8 responses to “Crowdsourcing: ideas for an anti-filter website”

  1. Mary

    Would it be possible to find some genuine, less interested research on problems children face online? For example, peer-to-peer bullying, targeted marketing, as well as the bugbear of exposure to unwanted or frightening material? And evidence-based responses? It would be genuinely useful, even outside this campaign, to have a feminist, open-minded resource about children and the Internet at various ages.
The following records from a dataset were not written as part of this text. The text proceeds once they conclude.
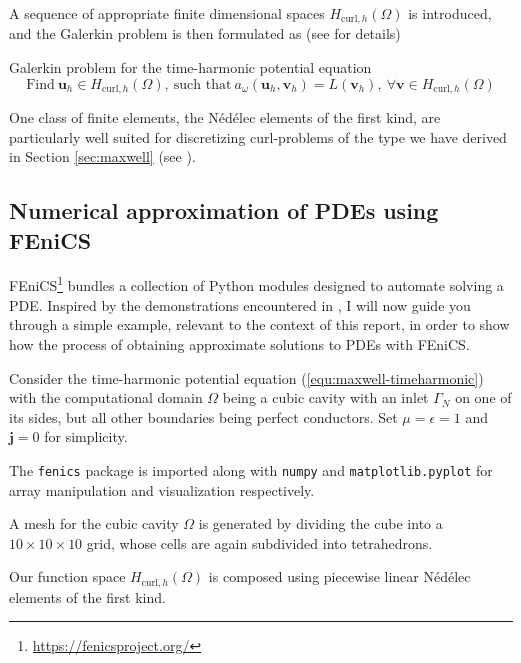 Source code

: \documentclass[11pt, a4paper]{article}
\begin{document}
A sequence of appropriate 
finite dimensional spaces $H_{\textrm{curl}, h}(\Omega)$ is introduced, and the
Galerkin problem is then formulated as (see \cite{numapproxPDEs} for details)
\begin{fancybox}{Galerkin problem for the time-harmonic potential equation}
    \begin{equation}
        \text{Find}~\mathbf{u}_h \in H_{\textrm{curl},h}(\Omega),~\text{such that}~a_{\omega}(\mathbf{u}_h, \mathbf{v}_h) = L(\mathbf{v}_h), ~\forall \mathbf{v} \in H_{\textrm{curl}, h}(\Omega) \label{equ:galerkin-problem}
    \end{equation}
\end{fancybox}
One class of finite elements, the Nédélec elements of the first
kind, are particularly well suited for discretizing curl-problems of the type
we have derived in Section \ref{sec:maxwell} (see \cite{monk}).

\subsection{Numerical approximation of \acrshort{PDE}s using FEniCS}
\label{subsec:fem-demo}

FEniCS\footnote{\url{https://fenicsproject.org/}} bundles a collection of Python
modules designed to automate solving a \acrfull{PDE}.
Inspired by the demonstrations encountered in \cite{fenics}, I will now guide you
through a simple example, relevant to the context of this report, in order to
show how the process of obtaining
approximate solutions to \acrshort{PDE}s with FEniCS.

Consider the time-harmonic potential equation (\ref{equ:maxwell-timeharmonic})
with the computational domain $\Omega$ being a cubic cavity with an inlet $\Gamma_N$
on one of its sides, but all other boundaries being perfect conductors.
Set $\mu = \epsilon = 1$ and $\mathbf{j} = 0$ for simplicity.

The \texttt{fenics} package is imported along with \texttt{numpy} and
\texttt{matplotlib.pyplot} for array manipulation and visualization respectively.


A mesh for the cubic cavity $\Omega$ is generated by dividing the cube into a
$10\times10\times10$ grid, whose cells are again subdivided into tetrahedrons.


Our function space $H_{\textrm{curl},h}(\Omega)$ is composed using piecewise
linear Nédélec elements of the first kind.

\end{document}
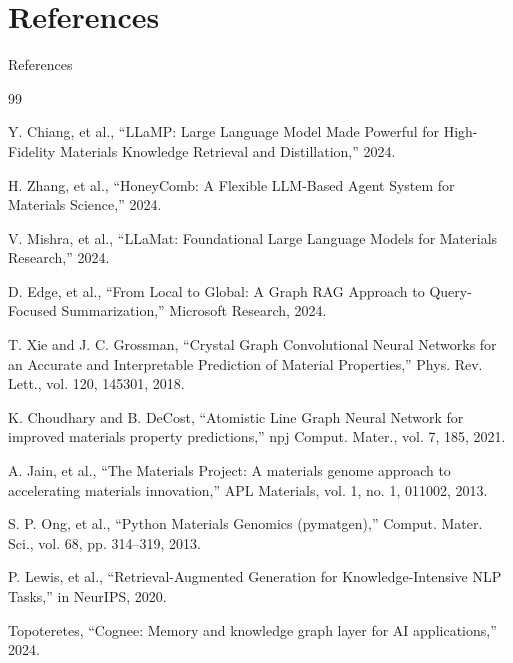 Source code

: \documentclass{beamer}
\begin{document}
\section{References}
\begin{frame}{References}

\begin{thebibliography}{99}
\footnotesize

 Y. Chiang, et al., ``LLaMP: Large Language Model Made Powerful for High-Fidelity Materials Knowledge Retrieval and Distillation,'' 2024.

 H. Zhang, et al., ``HoneyComb: A Flexible LLM-Based Agent System for Materials Science,'' 2024.

 V. Mishra, et al., ``LLaMat: Foundational Large Language Models for Materials Research,'' 2024.

 D. Edge, et al., ``From Local to Global: A Graph RAG Approach to Query-Focused Summarization,'' Microsoft Research, 2024.

 T. Xie and J. C. Grossman, ``Crystal Graph Convolutional Neural Networks for an Accurate and Interpretable Prediction of Material Properties,'' Phys. Rev. Lett., vol. 120, 145301, 2018.

 K. Choudhary and B. DeCost, ``Atomistic Line Graph Neural Network for improved materials property predictions,'' npj Comput. Mater., vol. 7, 185, 2021.

 A. Jain, et al., ``The Materials Project: A materials genome approach to accelerating materials innovation,'' APL Materials, vol. 1, no. 1, 011002, 2013.

 S. P. Ong, et al., ``Python Materials Genomics (pymatgen),'' Comput. Mater. Sci., vol. 68, pp. 314--319, 2013.

 P. Lewis, et al., ``Retrieval-Augmented Generation for Knowledge-Intensive NLP Tasks,'' in NeurIPS, 2020.

 Topoteretes, ``Cognee: Memory and knowledge graph layer for AI applications,'' 2024.

\end{thebibliography}

\end{frame}
\end{document}
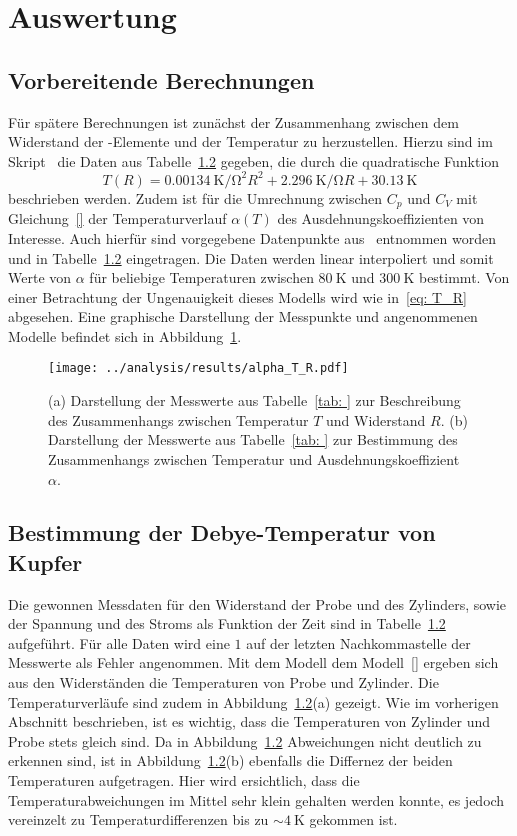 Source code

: \section{Auswertung}



\subsection{Vorbereitende Berechnungen}
Für spätere Berechnungen ist zunächst der Zusammenhang zwischen dem Widerstand der -Elemente und der Temperatur 
zu herzustellen. Hierzu sind im Skript~\cite{anleitung47} die Daten aus Tabelle~\ref{} gegeben, die durch die quadratische 
Funktion
\begin{equation}
    T(R) = \SI{0.00134}{\kelvin \per \ohm\squared} R^2 + \SI{2.296}{\kelvin \per \ohm} R + \SI{30.13}{\kelvin}
    \label{eq: T_R}
\end{equation}
beschrieben werden. Zudem ist für die Umrechnung zwischen $C_p$ und $C_V$ mit Gleichung~\eqref{} der Temperaturverlauf 
$\alpha(T)$ des Ausdehnungskoeffizienten von Interesse. Auch hierfür sind vorgegebene Datenpunkte aus~\cite{} entnommen 
worden und in Tabelle~\ref{} eingetragen. Die Daten werden linear interpoliert und somit Werte von $\alpha$ für 
beliebige Temperaturen zwischen $\SI{80}{\kelvin}$ und $\SI{300}{\kelvin}$ bestimmt. Von einer Betrachtung der Ungenauigkeit 
dieses Modells wird wie in~\eqref{eq: T_R} abgesehen. Eine graphische Darstellung der Messpunkte und angenommenen 
Modelle befindet sich in Abbildung~\ref{fig: alpha_T_R}.
\begin{figure}
\centering
\texttt{[image: ../analysis/results/alpha\_T\_R.pdf]}
\caption{(a) Darstellung der Messwerte aus Tabelle~\ref{tab: } zur Beschreibung des Zusammenhangs zwischen Temperatur 
        $T$ und Widerstand $R$.
        (b) Darstellung der Messwerte aus Tabelle~\ref{tab: } zur Bestimmung des Zusammenhangs zwischen Temperatur und
         Ausdehnungskoeffizient $\alpha$.}
\label{fig: alpha_T_R}
\end{figure}


\subsection{Bestimmung der Debye-Temperatur von Kupfer}
Die gewonnen Messdaten für den Widerstand der Probe und des Zylinders, sowie der Spannung und des Stroms
als Funktion der Zeit sind in Tabelle~\ref{} aufgeführt. Für alle Daten wird eine $1$ auf der letzten
Nachkommastelle der Messwerte als Fehler angenommen. 
Mit dem Modell dem Modell~\eqref{} ergeben sich aus den Widerständen die Temperaturen von Probe und Zylinder.
Die Temperaturverläufe sind zudem in Abbildung~\ref{}(a) gezeigt. Wie im vorherigen Abschnitt beschrieben, ist es 
wichtig, dass die Temperaturen von Zylinder und Probe stets gleich sind. Da in Abbildung~\ref{} Abweichungen nicht 
deutlich zu erkennen sind, ist in Abbildung~\ref{}(b) ebenfalls die Differnez der beiden Temperaturen 
aufgetragen. Hier wird ersichtlich, dass die Temperaturabweichungen im Mittel sehr klein gehalten werden konnte, es
jedoch vereinzelt zu Temperaturdifferenzen bis zu $\sim\!\SI{4}{\kelvin}$ gekommen ist.

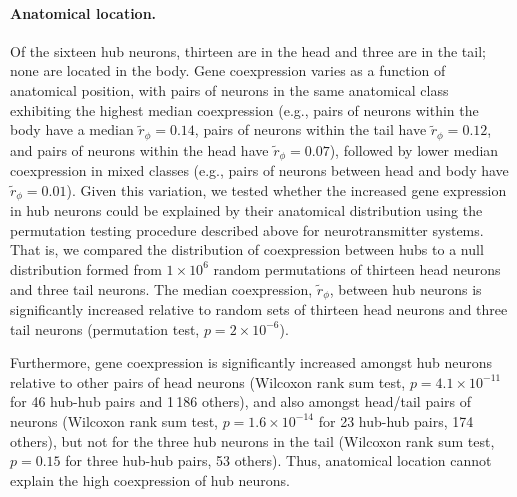 \documentclass[10pt,letterpaper]{article}
\begin{document}
{\paragraph{Anatomical location.}
Of the sixteen hub neurons, thirteen are in the head and three are in the tail; none are located in the body.
Gene coexpression varies as a function of anatomical position, with pairs of neurons in the same anatomical class exhibiting the highest median coexpression (e.g., pairs of neurons within the body have a median $\tilde{r}_\phi = 0.14$, pairs of neurons within the tail have $\tilde{r}_\phi = 0.12$, and pairs of neurons within the head have $\tilde{r}_\phi = 0.07$), followed by lower median coexpression in mixed classes (e.g., pairs of neurons between head and body have $\tilde{r}_\phi = 0.01$).
Given this variation, we tested whether the increased gene expression in hub neurons could be explained by their anatomical distribution using the permutation testing procedure described above for neurotransmitter systems.
That is, we compared the distribution of coexpression between hubs to a null distribution formed from $1 \times 10^6$ random permutations of thirteen head neurons and three tail neurons.
The median coexpression, $\tilde{r}_\phi$, between hub neurons is significantly increased relative to random sets of thirteen head neurons and three tail neurons (permutation test, $p = 2\times 10^{-6}$).

Furthermore, gene coexpression is significantly increased amongst hub neurons relative to other pairs of head neurons (Wilcoxon rank sum test, $p = 4.1 \times 10^{-11}$ for 46 hub-hub pairs and 1\,186 others),
and also amongst head/tail pairs of neurons (Wilcoxon rank sum test, $p = 1.6 \times 10^{-14}$ for 23 hub-hub pairs, 174 others),
but not for the three hub neurons in the tail (Wilcoxon rank sum test, $p = 0.15$ for three hub-hub pairs, 53 others).
Thus, anatomical location cannot explain the high coexpression of hub neurons.

}
\end{document}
    I actually think (not in an evidenced way, I’m extrapolating from my own childhood) that the way that many children are most likely to be exposed to distressing material on the ‘net is as part of bullying by their peers, and that another possible scenario is going to be as part of abuse by an adult or teen. Most of my peers as a child who saw unwanted pornography as a child were shown it by an older relative in (what I now recognise as) an abusive way, and as teens unwanted pornography was shown by peers as part of bullying.

  2. Mary

    In terms of other things your site might cover, I suppose that you could have three lists:

    * current proposal, what it will filter, what it won’t filter, non-filtering disadvantages (ie speed, privacy)
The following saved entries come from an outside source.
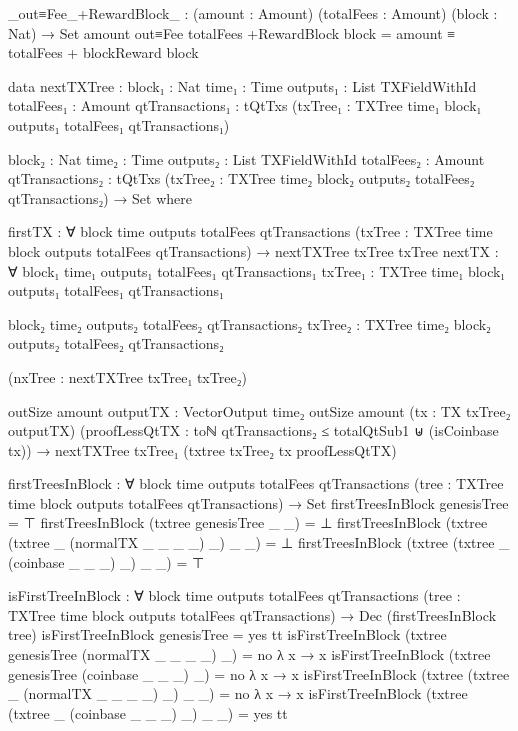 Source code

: \documentclass{beamer}
\begin{document}
\begin{code}
        _out≡Fee_+RewardBlock_ : (amount : Amount)
          (totalFees : Amount)
          (block : Nat) → Set
        amount out≡Fee totalFees +RewardBlock block =
          amount ≡ totalFees + blockReward block


      data nextTXTree :
        {block₁ : Nat}
        {time₁ : Time}
        {outputs₁ : List TXFieldWithId}
        {totalFees₁ : Amount}
        {qtTransactions₁ : tQtTxs}
        (txTree₁ : TXTree time₁ block₁ outputs₁ totalFees₁ qtTransactions₁)

        {block₂ : Nat}
        {time₂ : Time}
        {outputs₂ : List TXFieldWithId}
        {totalFees₂ : Amount}
        {qtTransactions₂ : tQtTxs}
        (txTree₂ : TXTree time₂ block₂ outputs₂ totalFees₂ qtTransactions₂)
        → Set where

        firstTX : ∀ {block time outputs totalFees qtTransactions}
          (txTree : TXTree time block outputs totalFees qtTransactions)
          → nextTXTree txTree txTree
        nextTX : ∀ {block₁ time₁ outputs₁ totalFees₁ qtTransactions₁}
          {txTree₁ : TXTree time₁ block₁ outputs₁ totalFees₁ qtTransactions₁}

          {block₂ time₂ outputs₂ totalFees₂ qtTransactions₂}
          {txTree₂ : TXTree time₂ block₂ outputs₂ totalFees₂ qtTransactions₂}

          (nxTree : nextTXTree txTree₁ txTree₂)

          {outSize amount}
          {outputTX : VectorOutput time₂ outSize amount}
          (tx : TX txTree₂ outputTX)
          (proofLessQtTX :
              toℕ qtTransactions₂ ≤ totalQtSub1
              ⊎
              (isCoinbase tx))
          → nextTXTree txTree₁ (txtree txTree₂ tx proofLessQtTX)

      firstTreesInBlock : ∀
        {block time outputs totalFees qtTransactions}
        (tree : TXTree time block outputs totalFees qtTransactions)
        → Set
      firstTreesInBlock genesisTree = ⊤
      firstTreesInBlock (txtree genesisTree _ _) = ⊥
      firstTreesInBlock (txtree (txtree _ (normalTX _ _ _ _) _) _ _) = ⊥
      firstTreesInBlock (txtree (txtree _ (coinbase _ _ _) _) _ _) = ⊤

      isFirstTreeInBlock : ∀
        {block time outputs totalFees qtTransactions}
        (tree : TXTree time block outputs totalFees qtTransactions)
        → Dec (firstTreesInBlock tree)
      isFirstTreeInBlock genesisTree = yes tt
      isFirstTreeInBlock (txtree genesisTree (normalTX _ _ _ _) _) = no λ x → x
      isFirstTreeInBlock (txtree genesisTree (coinbase _ _ _) _) = no λ x → x
      isFirstTreeInBlock (txtree (txtree _ (normalTX _ _ _ _) _) _ _) = no λ x → x
      isFirstTreeInBlock (txtree (txtree _ (coinbase _ _ _) _) _ _) = yes tt


\end{code}
\end{document}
    * original proposal, what it would have filtered, what it wouldn’t have filtered, non-filtering disadvantages

    * optional filtering tools, what they would filter, what they wouldn’t, advantages and disadvantages

    I think a really hard group to reach with this argument, or probably many nuanced argument about children and the Internet, are parents who do not recognise the right to privacy of their child at any age, because the argument that their teen might want to, say, read about or discuss their emerging sexuality online prior to or instead of discussing it with a parent is abhorrent to them.

  3. Mary

    I’d be very very happy to help develop a more general anti-cyberbullying and anti-cyber-abuse resource site grounded in respect for children’s developing autonomy and privacy. To the extent that I can as as someone who is not professionally educated in working with children, anyway.

    Doing filter software reviews would probably be one thing such a site could have.

  4. Mary

    I suppose, re reaching or not antagonising that group, that modelling and discussing relationships between parents and children that is neither “bah children can cope with anything, and child abuse is rare/non-existent” nor “I am a paladin of righteousness protecting the children behind high walls” isn’t useless.

  5. Helen

    Any volunteers to help me out with the copy-writing side of things?

    Feel free to sling me tasks, TT!